Toxicité, taxes, enjeux économiques : le diesel remis en question

Depuis quelques jours, vous l’aurez remarqué, on entend beaucoup parler du diesel. Sa dangerosité nouvellement révélée vient d’arriver comme une épine dans le pied du gouvernement. En effet, le Centre international de recherche contre le cancer (Circ), une agence de l’OMS, a annoncé l’année dernière que les gaz émis par les moteurs diesel étaient cancérigènes. Une annonce dont le gouvernement se serait bien passée.

Le diesel dangereux pour la santé?

D’après les études de cette agence, il apparaîtrait que les particules fines (celles qui, au contraire des particules grossières, pénètrent au cœur du système respiratoire) pourraient non seulement être la cause de cancers du poumon, d’allergies, mais elles augmenteraient aussi les risques de développer toutes sortes de problèmes respiratoires ou cardiaques et seraient mauvaises pour le développement des fœtus.

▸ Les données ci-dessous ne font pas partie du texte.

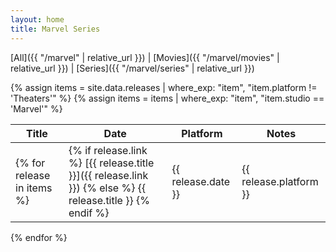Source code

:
 ```yaml
---
layout: home
title: Marvel Series
---
```


[All]({{ "/marvel" | relative_url }}) \| [Movies]({{ "/marvel/movies" | relative_url }}) \| [Series]({{ "/marvel/series" | relative_url }})

{% assign items = site.data.releases | where_exp: "item", "item.platform != 'Theaters'" %}
{% assign items = items | where_exp: "item", "item.studio == 'Marvel'" %}

| Title | Date | Platform | Notes |
| ----- | ---- | -------- | ----- |
{% for release in items %}| {% if release.link %} [{{ release.title }}]({{ release.link }}) {% else %} {{ release.title }} {% endif %} | {{ release.date }} | {{ release.platform }} | {{ release.notes }} |
{% endfor %}

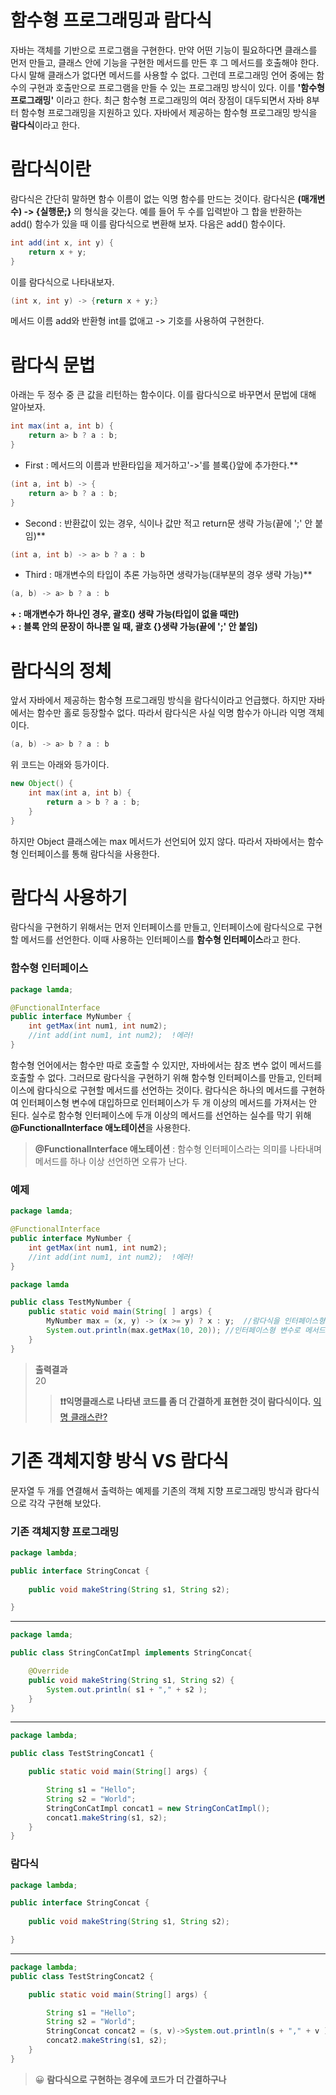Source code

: # 함수형 프로그래밍과 람다식
자바는 객체를 기반으로 프로그램을 구현한다. 만약 어떤 기능이 필요하다면 클래스를 먼저 만들고, 클래스 안에 기능을 구현한 메서드를 만든 후 그 메서드를 호출해야 한다. 다시 말해 클래스가 없다면 메서드를 사용할 수 없다. 그런데 프로그래밍 언어 중에는 함수의 구현과 호출만으로 프로그램을 만들 수 있는 프로그래밍 방식이 있다. 이를 **'함수형 프로그래밍'** 이라고 한다. 최근 함수형 프로그래밍의 여러 장점이 대두되면서 자바 8부터 함수형 프로그래밍을 지원하고 있다. 자바에서 제공하는 함수형 프로그래밍 방식을 **람다식**이라고 한다. 
# 람다식이란
람다식은 간단히 말하면 함수 이름이 없는 익명 함수를 만드는 것이다. 람다식은 **(매개변수) -> {실행문;}** 의 형식을 갖는다. 예를 들어 두 수를 입력받아 그 합을 반환하는 add() 함수가 있을 때 이를 람다식으로 변환해 보자. 다음은 add() 함수이다. 
```java
int add(int x, int y) {
	return x + y;
}
```
이를 람다식으로 나타내보자. 
```java
(int x, int y) -> {return x + y;}
```
메서드 이름 add와 반환형 int를 없애고 -> 기호를 사용하여 구현한다. 
# 람다식 문법
아래는 두 정수 중 큰 값을 리턴하는 함수이다. 이를 람다식으로 바꾸면서 문법에 대해 알아보자. 
```java
int max(int a, int b) {
	return a> b ? a : b;
}
``` 
* First : 메서드의 이름과 반환타입을 제거하고'->'를 블록{}앞에 추가한다.**

```java
(int a, int b) -> {
	return a> b ? a : b;
}
```

* Second : 반환값이 있는 경우, 식이나 값만 적고 return문 생략 가능(끝에 ';' 안 붙임)**
```java
(int a, int b) -> a> b ? a : b
```
* Third : 매개변수의 타입이 추론 가능하면 생략가능(대부분의 경우 생략 가능)**
```java
(a, b) -> a> b ? a : b
```

**+ : 매개변수가 하나인 경우, 괄호() 생략 가능(타입이 없을 때만)** </br>
**+ : 블록 안의 문장이 하나뿐 일 때, 괄호 {}생략 가능(끝에 ';' 안 붙임)**

# 람다식의 정체
앞서 자바에서 제공하는 함수형 프로그래밍 방식을 람다식이라고 언급했다. 하지만 자바에서는 함수만 홀로 등장할수 없다. 따라서 람다식은 사실 익명 함수가 아니라 익명 객체이다. 
```java
(a, b) -> a> b ? a : b
```
위 코드는 아래와 등가이다.
```java
new Object() {
	int max(int a, int b) {
    	return a > b ? a : b;
    }
}
```

하지만 Object 클래스에는 max 메서드가 선언되어 있지 않다. 따라서 자바에서는 함수형 인터페이스를 통해 람다식을 사용한다.
# 람다식 사용하기
람다식을 구현하기 위해서는 먼저 인터페이스를 만들고, 인터페이스에 람다식으로 구현할 메서드를 선언한다. 이때 사용하는 인터페이스를 **함수형 인터페이스**라고 한다. 

### 함수형 인터페이스
``` java
package lamda;

@FunctionalInterface
public interface MyNumber {
	int getMax(int num1, int num2);
    //int add(int num1, int num2);  !에러!
}
``` 
함수형 언어에서는 함수만 따로 호출할 수 있지만, 자바에서는 참조 변수 없이 메서드를 호출할 수 없다. 그러므로 람다식을 구현하기 위해 함수형 인터페이스를 만들고, 인터페이스에 람다식으로 구현할 메서드를 선언하는 것이다. 람다식은 하나의 메서드를 구현하여 인터페이스형 변수에 대입하므로 인터페이스가 두 개 이상의 메서드를 가져서는 안 된다. 실수로 함수형 인터페이스에 두개 이상의 메서드를 선언하는 실수를 막기 위해 **@FunctionalInterface 애노테이션**을 사용한다. 
> **@FunctionalInterface 애노테이션** : 함수형 인터페이스라는 의미를 나타내며 메서드를 하나 이상 선언하면 오류가 난다.

### 예제
``` java
package lamda;

@FunctionalInterface
public interface MyNumber {
	int getMax(int num1, int num2);
    //int add(int num1, int num2);  !에러!
}
```
```java
package lamda

public class TestMyNumber {
	public static void main(String[ ] args) {
    	MyNumber max = (x, y) -> (x >= y) ? x : y;	//람다식을 인터페이스형 max 변수에 대입
        System.out.println(max.getMax(10, 20));	//인터페이스형 변수로 메서드 호출
    }
}
```
>**출력결과**</br>
20
>>**❗️❗️익명클래스로 나타낸 코드를 좀 더 간결하게 표현한 것이 람다식이다.**
[익명 클래스란?](https://github.com/strangehoon/Study-Java/blob/main/Java/%EB%82%B4%EB%B6%80%ED%81%B4%EB%9E%98%EC%8A%A4.md)
# 기존 객체지향 방식 VS 람다식
문자열 두 개를 연결해서 출력하는 예제를 기존의 객체 지향 프로그래밍 방식과 람다식으로 각각 구현해 보았다.
###  기존 객체지향 프로그래밍
```java
package lambda;

public interface StringConcat {
	
	public void makeString(String s1, String s2);

}

```
-----------------------------------------------
```java
package lamda;

public class StringConCatImpl implements StringConcat{

	@Override
	public void makeString(String s1, String s2) {
		System.out.println( s1 + "," + s2 );
	}
}

```
-----------------------------------------------
```java
package lambda;

public class TestStringConcat1 {

	public static void main(String[] args) {

		String s1 = "Hello";
		String s2 = "World";
		StringConCatImpl concat1 = new StringConCatImpl();
		concat1.makeString(s1, s2);
    }
}
```
### 람다식
```java
package lambda;

public interface StringConcat {
	
	public void makeString(String s1, String s2);

}

```
----------------------------
```java
package lambda;
public class TestStringConcat2 {

	public static void main(String[] args) {

		String s1 = "Hello";
		String s2 = "World";
        StringConcat concat2 = (s, v)->System.out.println(s + "," + v ); 
		concat2.makeString(s1, s2);
    }
}
```
> 😀 **람다식으로 구현하는 경우에 코드가 더 간결하구나**
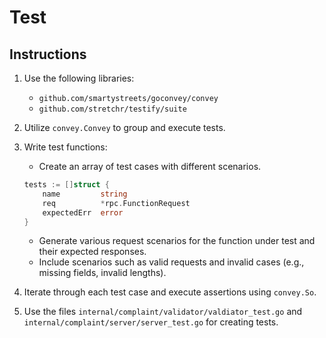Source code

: # Test
## Instructions

1. Use the following libraries:
    - `github.com/smartystreets/goconvey/convey`
    - `github.com/stretchr/testify/suite`

2. Utilize `convey.Convey` to group and execute tests.

3. Write test functions:
    - Create an array of test cases with different scenarios.
    ```go
    tests := []struct {
        name         string
        req          *rpc.FunctionRequest
        expectedErr  error
    }
    ```
    - Generate various request scenarios for the function under test and their expected responses.
    - Include scenarios such as valid requests and invalid cases (e.g., missing fields, invalid lengths).

4. Iterate through each test case and execute assertions using `convey.So`.
5. Use the files `internal/complaint/validator/valdiator_test.go` and 
`internal/complaint/server/server_test.go` for creating tests.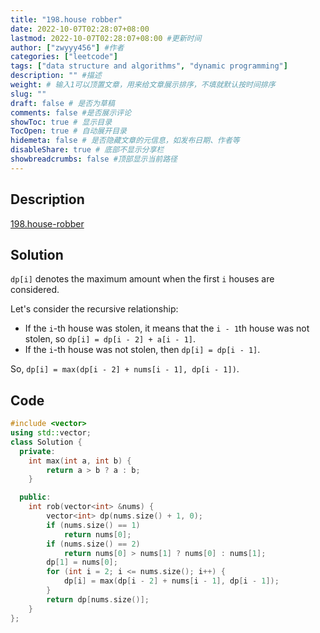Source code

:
```yaml
---
title: "198.house robber"
date: 2022-10-07T02:28:07+08:00
lastmod: 2022-10-07T02:28:07+08:00 #更新时间
author: ["zwyyy456"] #作者
categories: ["leetcode"]
tags: ["data structure and algorithms", "dynamic programming"]
description: "" #描述
weight: # 输入1可以顶置文章，用来给文章展示排序，不填就默认按时间排序
slug: ""
draft: false # 是否为草稿
comments: false #是否展示评论
showToc: true # 显示目录
TocOpen: true # 自动展开目录
hidemeta: false # 是否隐藏文章的元信息，如发布日期、作者等
disableShare: true # 底部不显示分享栏
showbreadcrumbs: false #顶部显示当前路径
---
```

## Description
[198.house-robber](https://leetcode.com/problems/house-robber/)

## Solution
`dp[i]` denotes the maximum amount when the first `i` houses are considered.

Let's consider the recursive relationship:
- If the `i`-th house was stolen, it means that the `i - 1`th house was not stolen, so `dp[i] = dp[i - 2] + a[i - 1]`.
- If the `i`-th house was not stolen, then `dp[i] = dp[i - 1]`.

So, `dp[i] = max(dp[i - 2] + nums[i - 1], dp[i - 1])`.

## Code
```cpp
#include <vector>
using std::vector;
class Solution {
  private:
    int max(int a, int b) {
        return a > b ? a : b;
    }

  public:
    int rob(vector<int> &nums) {
        vector<int> dp(nums.size() + 1, 0);
        if (nums.size() == 1)
            return nums[0];
        if (nums.size() == 2)
            return nums[0] > nums[1] ? nums[0] : nums[1];
        dp[1] = nums[0];
        for (int i = 2; i <= nums.size(); i++) {
            dp[i] = max(dp[i - 2] + nums[i - 1], dp[i - 1]);
        }
        return dp[nums.size()];
    }
};
```
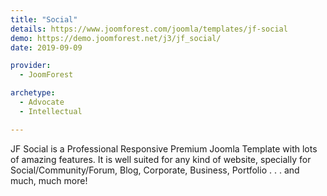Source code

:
 ```yaml
---
title: "Social"
details: https://www.joomforest.com/joomla/templates/jf-social
demo: https://demo.joomforest.net/j3/jf_social/
date: 2019-09-09

provider: 
  - JoomForest

archetype:
  - Advocate
  - Intellectual

---
```


JF Social is a Professional Responsive Premium Joomla Template with lots of amazing features. It is well suited for any kind of website, specially for Social/Community/Forum, Blog, Corporate, Business, Portfolio . . . and much, much more!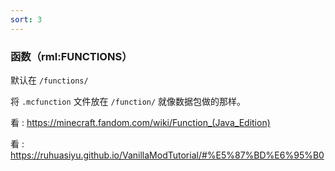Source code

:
 ```yaml
---
sort: 3
---
```


### 函数（rml:FUNCTIONS）

默认在  `/functions/`

将 `.mcfunction` 文件放在 `/function/` 就像数据包做的那样。

看 : <https://minecraft.fandom.com/wiki/Function_(Java_Edition)>

看 : <https://ruhuasiyu.github.io/VanillaModTutorial/#%E5%87%BD%E6%95%B0>
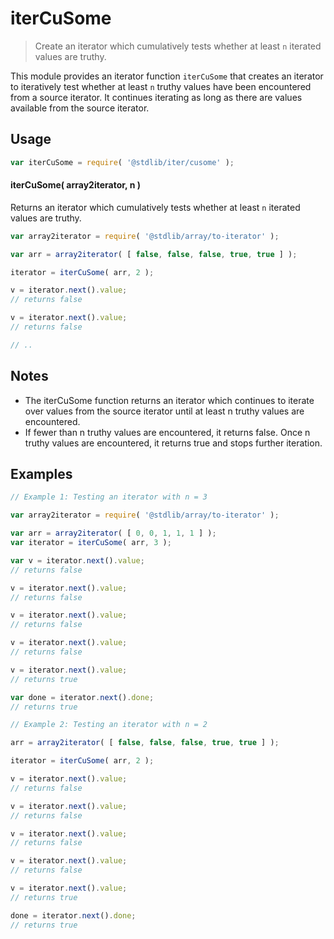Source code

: <!--

@license Apache-2.0

Copyright (c) 2024 The Stdlib Authors.

Licensed under the Apache License, Version 2.0 (the "License");
you may not use this file except in compliance with the License.
You may obtain a copy of the License at

   http://www.apache.org/licenses/LICENSE-2.0

Unless required by applicable law or agreed to in writing, software
distributed under the License is distributed on an "AS IS" BASIS,
WITHOUT WARRANTIES OR CONDITIONS OF ANY KIND, either express or implied.
See the License for the specific language governing permissions and
limitations under the License.

-->

# iterCuSome

> Create an iterator which cumulatively tests whether at least `n` iterated values are truthy.

<!-- Section to include introductory text. Make sure to keep an empty line after the intro `section` element and another before the `/section` close. -->

<section class="intro">

This module provides an iterator function `iterCuSome` that creates an iterator to iteratively test whether at least `n` truthy values have been encountered from a source iterator. It continues iterating as long as there are values available from the source iterator.

</section>

<!-- /.intro -->

<!-- Package usage documentation. -->

<section class="usage">

## Usage

```javascript
var iterCuSome = require( '@stdlib/iter/cusome' );
```

#### iterCuSome( array2iterator, n )

Returns an iterator which cumulatively tests whether at least `n` iterated values are truthy.

```javascript
var array2iterator = require( '@stdlib/array/to-iterator' );

var arr = array2iterator( [ false, false, false, true, true ] );

iterator = iterCuSome( arr, 2 );

v = iterator.next().value;
// returns false

v = iterator.next().value;
// returns false

// ..
```

</section>

<!-- /.usage -->

<!-- Package usage notes. Make sure to keep an empty line after the `section` element and another before the `/section` close. -->

<section class="notes">
    
## Notes
    
- The iterCuSome function returns an iterator which continues to iterate over values from the source iterator until at least n truthy values are encountered.
- If fewer than n truthy values are encountered, it returns false. Once n truthy values are encountered, it returns true and stops further iteration.
   
</section>

<!-- /.notes -->

<!-- Package usage examples. -->

<section class="examples">

## Examples

<!-- eslint no-undef: "error" -->

```javascript
// Example 1: Testing an iterator with n = 3

var array2iterator = require( '@stdlib/array/to-iterator' );

var arr = array2iterator( [ 0, 0, 1, 1, 1 ] );
var iterator = iterCuSome( arr, 3 );

var v = iterator.next().value;
// returns false

v = iterator.next().value;
// returns false

v = iterator.next().value;
// returns false

v = iterator.next().value;
// returns false

v = iterator.next().value;
// returns true

var done = iterator.next().done;
// returns true

// Example 2: Testing an iterator with n = 2

arr = array2iterator( [ false, false, false, true, true ] );

iterator = iterCuSome( arr, 2 );

v = iterator.next().value;
// returns false

v = iterator.next().value;
// returns false

v = iterator.next().value;
// returns false

v = iterator.next().value;
// returns false

v = iterator.next().value;
// returns true

done = iterator.next().done;
// returns true
```

</section>

<!-- /.examples -->

<!-- Section to include cited references. If references are included, add a horizontal rule *before* the section. Make sure to keep an empty line after the `section` element and another before the `/section` close. -->

<section class="references">

</section>

<!-- /.references -->

<!-- Section for related `stdlib` packages. Do not manually edit this section, as it is automatically populated. -->

<section class="related">
    
</section>

<!-- /.related -->

<!-- Section for all links. Make sure to keep an empty line after the `section` element and another before the `/section` close. -->

<section class="links">

</section>

<!-- /.links -->
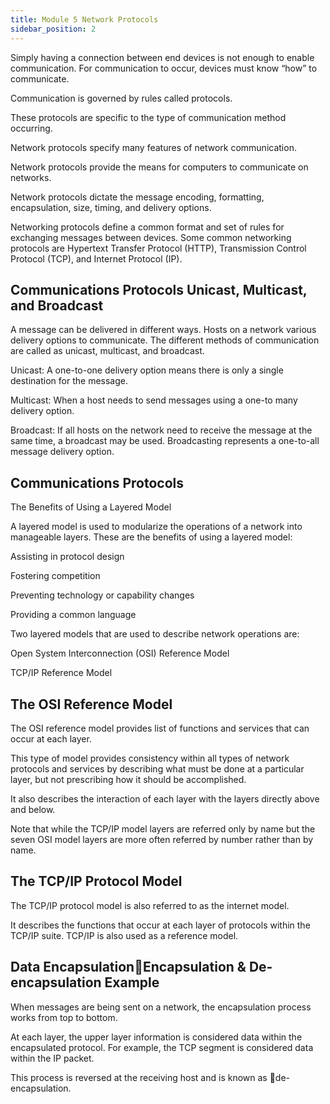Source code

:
 ```yaml
---
title: Module 5 Network Protocols
sidebar_position: 2
---
```


Simply having a connection between end devices is not enough to enable communication. For communication to occur, devices must know “how” to communicate. 

Communication is governed by rules called protocols. 

These protocols are specific to the type of communication method occurring.

Network protocols specify many features of network communication.

Network protocols provide the means for computers to communicate on networks.

Network protocols dictate the message encoding, formatting, encapsulation, size, timing, and delivery options.

Networking protocols define a common format and set of rules for exchanging messages between devices.
Some common networking protocols are Hypertext Transfer Protocol (HTTP), Transmission Control Protocol (TCP), and Internet Protocol (IP). 

## Communications Protocols Unicast, Multicast, and Broadcast

A message can be delivered in different ways. Hosts on a network various delivery options to communicate. The different methods of communication are called as unicast, multicast, and broadcast.

Unicast: A one-to-one delivery option means there is only a single destination for the message. 

Multicast: When a host needs to send messages using a one-to many delivery option.

Broadcast: If all hosts on the network need to receive the message at the same time, a broadcast may be used. Broadcasting represents a one-to-all message delivery option.


## Communications Protocols
The Benefits of Using a Layered Model

A layered model is used to modularize the operations of a network into manageable layers. These are the benefits of using a layered model:

Assisting in protocol design

Fostering competition 

Preventing technology or capability changes 

Providing a common language

Two layered models that are used to describe network operations are:

Open System Interconnection (OSI) Reference Model

TCP/IP Reference Model

## The OSI Reference Model

The OSI reference model provides list of functions and services that can occur at each layer. 

This type of model provides consistency within all types of network protocols and services by describing what must be done at a particular layer, but not prescribing how it should be accomplished.

It also describes the interaction of each layer with the layers directly above and below.

Note that while the TCP/IP model layers are referred only by name but the seven OSI model layers are more often referred by number rather than by name. 

## The TCP/IP Protocol Model

The TCP/IP protocol model is also referred to as the internet model.

It describes the functions that occur at each layer of protocols within the TCP/IP suite. TCP/IP is also used as a reference model. 

## Data EncapsulationEncapsulation & De-encapsulation Example

When messages are being sent on a network, the encapsulation process works from top to bottom.

At each layer, the upper layer information is considered data within the encapsulated protocol. For example, the TCP segment is considered data within the IP packet.

This process is reversed at the receiving host and is known as de-encapsulation.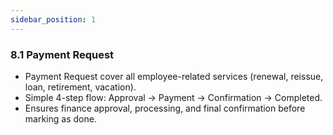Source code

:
 ```yaml
---
sidebar_position: 1
---
```

### 8.1 Payment Request

- Payment Request cover all employee-related services (renewal, reissue, loan, retirement, vacation).
- Simple 4-step flow: Approval → Payment → Confirmation → Completed.
- Ensures finance approval, processing, and final confirmation before marking as done.
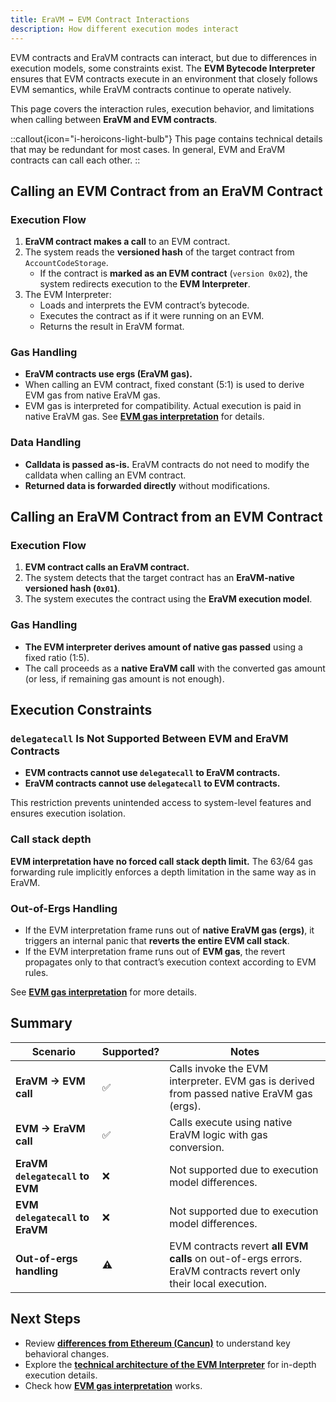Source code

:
 ```yaml
---
title: EraVM ↔ EVM Contract Interactions
description: How different execution modes interact
---
```


EVM contracts and EraVM contracts can interact, but due to differences in execution models, some constraints exist.
The **EVM Bytecode Interpreter** ensures that EVM contracts execute in an environment that closely follows EVM semantics,
while EraVM contracts continue to operate natively.

This page covers the interaction rules, execution behavior, and limitations when calling between **EraVM and EVM contracts**.

::callout{icon="i-heroicons-light-bulb"}
This page contains technical details that may be redundant for most cases. In general, EVM and EraVM contracts can call each other.
::

## Calling an EVM Contract from an EraVM Contract

### Execution Flow

1. **EraVM contract makes a call** to an EVM contract.
2. The system reads the **versioned hash** of the target contract from `AccountCodeStorage`.
   - If the contract is **marked as an EVM contract** (`version 0x02`), the system redirects execution to the **EVM Interpreter**.
3. The EVM Interpreter:
   - Loads and interprets the EVM contract’s bytecode.
   - Executes the contract as if it were running on an EVM.
   - Returns the result in EraVM format.

### Gas Handling

- **EraVM contracts use ergs (EraVM gas).**
- When calling an EVM contract, fixed constant (5:1) is used to derive EVM gas from native EraVM gas.
- EVM gas is interpreted for compatibility. Actual execution is paid in native EraVM gas.
   See **[EVM gas interpretation](./evm-gas-interpretation)** for details.

### Data Handling

- **Calldata is passed as-is.** EraVM contracts do not need to modify the calldata when calling an EVM contract.
- **Returned data is forwarded directly** without modifications.

## Calling an EraVM Contract from an EVM Contract

### Execution Flow

1. **EVM contract calls an EraVM contract.**
2. The system detects that the target contract has an **EraVM-native versioned hash (`0x01`)**.
3. The system executes the contract using the **EraVM execution model**.

### Gas Handling

- **The EVM interpreter derives amount of native gas passed** using a fixed ratio (1:5).
- The call proceeds as a **native EraVM call** with the converted gas amount (or less, if remaining gas amount is not enough).

## Execution Constraints

### `delegatecall` Is Not Supported Between EVM and EraVM Contracts

- **EVM contracts cannot use `delegatecall` to EraVM contracts.**
- **EraVM contracts cannot use `delegatecall` to EVM contracts.**

This restriction prevents unintended access to system-level features and ensures execution isolation.

### Call stack depth

**EVM interpretation have no forced call stack depth limit.**
The 63/64 gas forwarding rule implicitly enforces a depth limitation in the same way as in EraVM.

### Out-of-Ergs Handling

- If the EVM interpretation frame runs out of **native EraVM gas (ergs)**, it triggers an internal panic that **reverts the entire EVM call stack**.
- If the EVM interpretation frame runs out of **EVM gas**, the revert propagates only to that contract’s execution context according to EVM rules.

See **[EVM gas interpretation](./evm-gas-interpretation)** for more details.

## Summary

| **Scenario** | **Supported?** | **Notes** |
|-------------|---------------|-----------|
| **EraVM → EVM call** | ✅ | Calls invoke the EVM interpreter. EVM gas is derived from passed native EraVM gas (ergs). |
| **EVM → EraVM call** | ✅ | Calls execute using native EraVM logic with gas conversion. |
| **EraVM `delegatecall` to EVM** | ❌ | Not supported due to execution model differences. |
| **EVM `delegatecall` to EraVM** | ❌ | Not supported due to execution model differences. |
| **Out-of-ergs handling** | ⚠️ | EVM contracts revert **all EVM calls** on out-of-ergs errors. EraVM contracts revert only their local execution. |

## Next Steps

- Review **[differences from Ethereum (Cancun)](./evm-differences)** to understand key behavioral changes.
- Explore the **[technical architecture of the EVM Interpreter](./technical-details)** for in-depth execution details.
- Check how **[EVM gas interpretation](./evm-gas-interpretation)** works.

Les chiffres sont impressionnants: d’après l’OMS, les particules fines (qui ne sont cependant pas émises que par les moteurs diesel) seraient responsables de 42000 décès prématurés par an pour la France. De plus, selon le Ministère de l’Écologie, en 2011, 12 millions de français vivaient dans une zone où la pollution aux particules fines dépassait les normes européennes.

Face à ces risques, l’OMS incite à réduire les émissions de ces particules fines dans le monde entier.

Le diesel: un boulet pour le gouvernement

Cette révélation, le gouvernement français s’en serait bien passé. Depuis les années 80, l’État favorise le diesel par rapport aux voitures essence, en ayant recours à des avantages fiscaux. Maintenant que le diesel est si populaire, vouloir revenir dessus semblerait incohérent.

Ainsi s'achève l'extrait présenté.